In the entries below, count the lines holding "combining". Reply with the number only.

—————

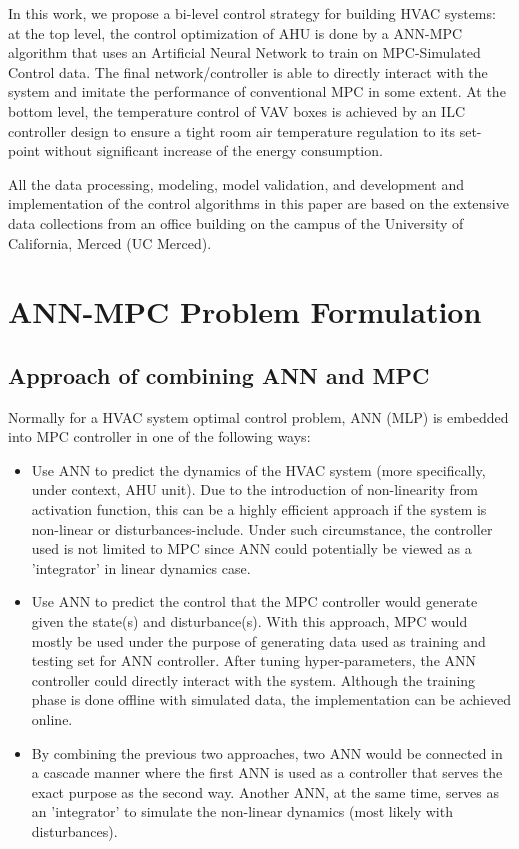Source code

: \documentclass[conference]{IEEEtran}
\begin{document}
In this work, we propose a bi-level control strategy for building HVAC systems: at the top level, the control optimization of AHU is done by a ANN-MPC algorithm that uses an Artificial Neural Network to train on MPC-Simulated Control data. The final network/controller is able to directly interact with the system and imitate the performance of conventional MPC in some extent. At the bottom level, the temperature control of VAV boxes is achieved by an ILC controller design to ensure a tight room air temperature regulation to its set-point without significant increase of the energy consumption.

All the data processing, modeling, model validation, and development and implementation of the control algorithms in this paper are based on the extensive data collections from an office building on the campus of the University of California, Merced (UC Merced).






\section{ANN-MPC Problem Formulation}
\subsection{Approach of combining ANN and MPC}
Normally for a HVAC system optimal control problem, ANN (MLP) is embedded into MPC controller in one of the following ways:
\begin{itemize}
\item Use ANN to predict the dynamics of the HVAC system (more specifically, under context, AHU unit). Due to the introduction of non-linearity from activation function, this can be a highly efficient approach if the system is non-linear or disturbances-include. Under such circumstance, the controller used is not limited to MPC since ANN could potentially be viewed as a 'integrator' in linear dynamics case.
\item Use ANN to predict the control that the MPC controller would generate given the state(s) and disturbance(s). With this approach, MPC would mostly be used under the purpose of generating data used as training and testing set for ANN controller. After tuning hyper-parameters, the ANN controller could directly interact with the system. Although the training phase is done offline with simulated data, the implementation can be achieved online.
\item By combining the previous two approaches, two ANN would be connected in a cascade manner where the first ANN is used as a controller that serves the exact purpose as the second way. Another ANN, at the same time, serves as an 'integrator' to simulate the non-linear dynamics (most likely with disturbances).
\end{itemize}
\end{document}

—————

■ ANSWER FOR THE TASK ■
2